経営危機などで整理解雇が行われた場合は会社都合退職となります。

一方、労働者が業務上横領などを行ったことにより懲戒解雇した場合には自己都合退職の扱いとなります。

再就職

退職後の採用活動で、履歴書の職歴の欄に会社都合により退職と記載することによって、

自己都合による退職よりも不利に働く可能性が高くなります。

採用面接する際に、採用担当者はおそらく「解雇されたのですか?」や「どういう理由で解雇されたのでしょうか?」などと質問することが多いからです。

退職の種類

退職は使用者(会社)の意思表示によらない労働契約の解除のことをいいます。

具体的には、労働者が転職や結婚、妊娠、出産、引っ越し、家庭の事情などの労働者本人の意向や都合で退職を申し出ることです。

退職には「辞職」「合意解約」「定年退職」「休職期間満了による退職」といった種類があります。

辞職

辞職は、労働者の側から一方的な意思表示によって労働契約を終了するものです。

期間の定めのない労働契約の辞職であれば、労働者はいつでも解約の申し入れをすることが可能です。そして、解約の申し入れから2週間を経過することによって労働契約は終了します。

 

期間の定めのある雇用契約の場合、「やむを得ない事由」があるときや、1年以上勤務したときには直ちに雇用契約の解約ができます。

逆に言うと、「やむを得ない事由」がなく、1年以上経過していないのであれば雇用契約の解約はできないことになります。

合意解約

「合意解約」は、労働者と使用者(会社)との合意で労働契約を解約することをいいます。

「依願退職」が合意解約にあたり、合意退職と呼ぶこともあります。

労働者が退職願を提出すると、合意解約の申し込みをしたことになり、使用者(会社)が退職願を受理して承諾すると、労働契約が合意により終了します。

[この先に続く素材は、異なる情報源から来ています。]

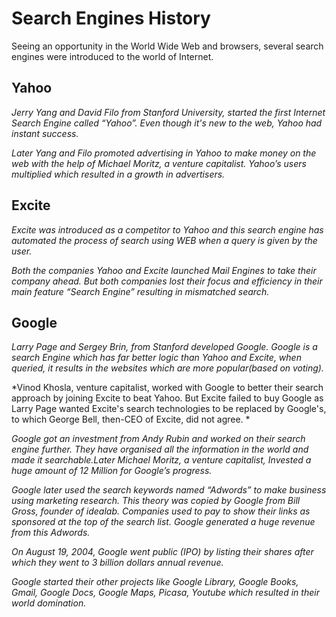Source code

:# Search Engines History

Seeing an opportunity in the World Wide Web and browsers, several search engines were introduced to the world of Internet.

## Yahoo

*Jerry Yang and David Filo from Stanford University, started the first Internet Search Engine called “Yahoo”. Even though it's new to the web, Yahoo had instant success.*

*Later Yang and Filo promoted advertising in Yahoo to make money on the web with the help of Michael Moritz, a venture capitalist. Yahoo’s users multiplied which resulted in a growth in advertisers.*

## Excite

*Excite was introduced as a competitor to Yahoo and this search engine has automated the process of search using WEB when a query is given by the user.*

*Both the companies Yahoo and Excite launched Mail Engines to take their company ahead. But both companies lost their focus and efficiency in their main feature “Search Engine” resulting in mismatched search.*

## Google

*Larry Page and Sergey Brin, from Stanford developed Google. Google is a search Engine which has far better logic than Yahoo and Excite, when queried, it results in the websites which are more popular(based on voting).*

*Vinod Khosla, venture capitalist, worked with Google to better their search approach by joining Excite to beat Yahoo. But Excite failed to buy Google as Larry Page wanted Excite's search technologies to be replaced by Google's, to which George Bell, then-CEO of Excite, did not agree. *

*Google got an investment from Andy Rubin and worked on their search engine further. They have organised all the information in the world and made it searchable.Later Michael Moritz, a venture capitalist, Invested a huge amount of 12 Million for Google’s progress.*

*Google later used the search keywords named “Adwords” to make business using marketing research. This theory was copied by Google from Bill Gross, founder of idealab. Companies used to pay to show their links as sponsored at the top of the search list. Google generated a huge revenue from this Adwords.*

*On August 19, 2004, Google went public (IPO) by listing their shares after which they went to 3 billion dollars annual revenue.*

*Google started their other projects like Google Library, Google Books, Gmail, Google Docs, Google Maps, Picasa, Youtube which resulted in their world domination.*
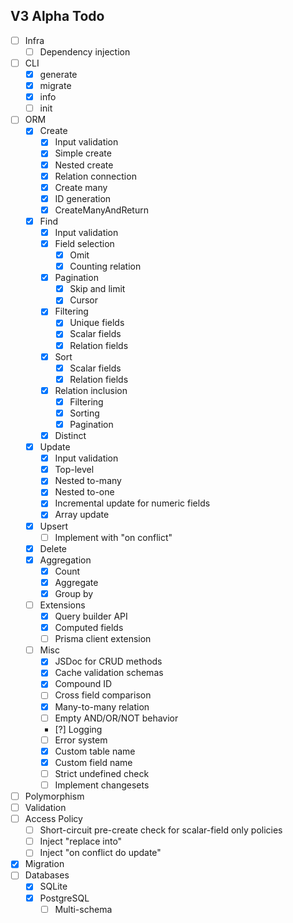 ## V3 Alpha Todo

-   [ ] Infra
    -   [ ] Dependency injection
-   [ ] CLI
    -   [x] generate
    -   [x] migrate
    -   [x] info
    -   [ ] init
-   [ ] ORM
    -   [x] Create
        -   [x] Input validation
        -   [x] Simple create
        -   [x] Nested create
        -   [x] Relation connection
        -   [x] Create many
        -   [x] ID generation
        -   [x] CreateManyAndReturn
    -   [x] Find
        -   [x] Input validation
        -   [x] Field selection
            -   [x] Omit
            -   [x] Counting relation
        -   [x] Pagination
            -   [x] Skip and limit
            -   [x] Cursor
        -   [x] Filtering
            -   [x] Unique fields
            -   [x] Scalar fields
            -   [x] Relation fields
        -   [x] Sort
            -   [x] Scalar fields
            -   [x] Relation fields
        -   [x] Relation inclusion
            -   [x] Filtering
            -   [x] Sorting
            -   [x] Pagination
        -   [x] Distinct
    -   [x] Update
        -   [x] Input validation
        -   [x] Top-level
        -   [x] Nested to-many
        -   [x] Nested to-one
        -   [x] Incremental update for numeric fields
        -   [x] Array update
    -   [x] Upsert
        -   [ ] Implement with "on conflict"
    -   [x] Delete
    -   [x] Aggregation
        -   [x] Count
        -   [x] Aggregate
        -   [x] Group by
    -   [ ] Extensions
        -   [x] Query builder API
        -   [x] Computed fields
        -   [ ] Prisma client extension
    -   [ ] Misc
        -   [x] JSDoc for CRUD methods
        -   [x] Cache validation schemas
        -   [x] Compound ID
        -   [ ] Cross field comparison
        -   [x] Many-to-many relation
        -   [ ] Empty AND/OR/NOT behavior
        -   [?] Logging
        -   [ ] Error system
        -   [x] Custom table name
        -   [x] Custom field name
        -   [ ] Strict undefined check
        -   [ ] Implement changesets
-   [ ] Polymorphism
-   [ ] Validation
-   [ ] Access Policy
    -   [ ] Short-circuit pre-create check for scalar-field only policies
    -   [ ] Inject "replace into"
    -   [ ] Inject "on conflict do update"
-   [x] Migration
-   [ ] Databases
    -   [x] SQLite
    -   [x] PostgreSQL
        -   [ ] Multi-schema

使用者が合意解約の申し込みを承諾したら従業員は解約の申し込みを撤回することはできません。

定年退職

定年や従業員の死亡の場合には労働契約が終了し、退職することになります。

定年を65歳未満に定めている事業主は、その雇用する高年齢者の65歳までの安定した雇用を確保するための措置を行う必要があるため、定年後再雇用の取り扱いをされていることも多いでしょう。

休職期間満了による退職

休職期間満了による退職とは、休職中の従業員との雇用関係を休職期間満了という理由で終了させることをいいます。

就業規則で多くの会社が、病気やケガによる就労不能の場合に一定期間の休職制度を設定しています。

そして、休職期間満了までに復職が叶わない場合は雇用関係を終了する旨が就業規則に定められているでしょう。

 

休職期間満了の取り扱いによっては、従業員から「不当解雇である」と訴訟を起こされるケースもあり得るため、注意が必要です。

休職の理由が、長時間労働、セクハラ・パワハラなどによって精神疾患を原因としているようなケースでは休職期間満了による退職あるいは解雇を不当解雇と判断した裁判例もあります。

長時間労働、セクハラ・パワハラによる精神疾患の場合には、業務起因性が疑われることが多く、業務上の疾患との判断がなされれば、休職制度に基づく退職は不当解雇と判断される可能性が高くなります。

 

解雇の種類

解雇は退職とは異なり、使用者(会社)の一方的な意思表示による労働契約の解除のことをいいます。

解雇は会社が従業員の労働者としての立場を奪う処分のため、従業員サイドに及ぼす影響が大きいです。

 

使用者(会社)がいつでも自由に解雇できるわけではなく、解雇が客観的に合理的な理由を欠き、社会通念上相当と認められない場合は労働者を辞めさせることはできません。

社会の常識に照らして納得できるような理由が必要となります。

そのため、解雇の場合は次のような解雇してはいけない制限があります。

<労働基準法>

業務上災害のため療養中の期間とその後の30日間の解雇
産前産後の休業期間とその後の30日間の解雇
労働基準監督署に申告したことを理由とする解雇

<労働組合法>

労働組合の組合員であることなどを理由とする解雇

<男女雇用機会均等法>

労働者の性別を理由とする解雇
女性労働者が結婚・妊娠・出産・産前産後の休業をしたことなどを理由とする解雇

<育児・介護休業法>

労働者が育児・介護休業などを申し出たこと、又は育児・介護休業などをしたことを理由とする解雇

 

また、使用者(会社)は、就業規則に解雇事由を記載しておかなければなりません。
そして、合理的な理由があっても、解雇を行う際には少なくとも30日前に解雇の予告をする必要があります。
予告を行わない場合には、30日分以上の平均賃金(解雇予告手当)を支払わなければなりません。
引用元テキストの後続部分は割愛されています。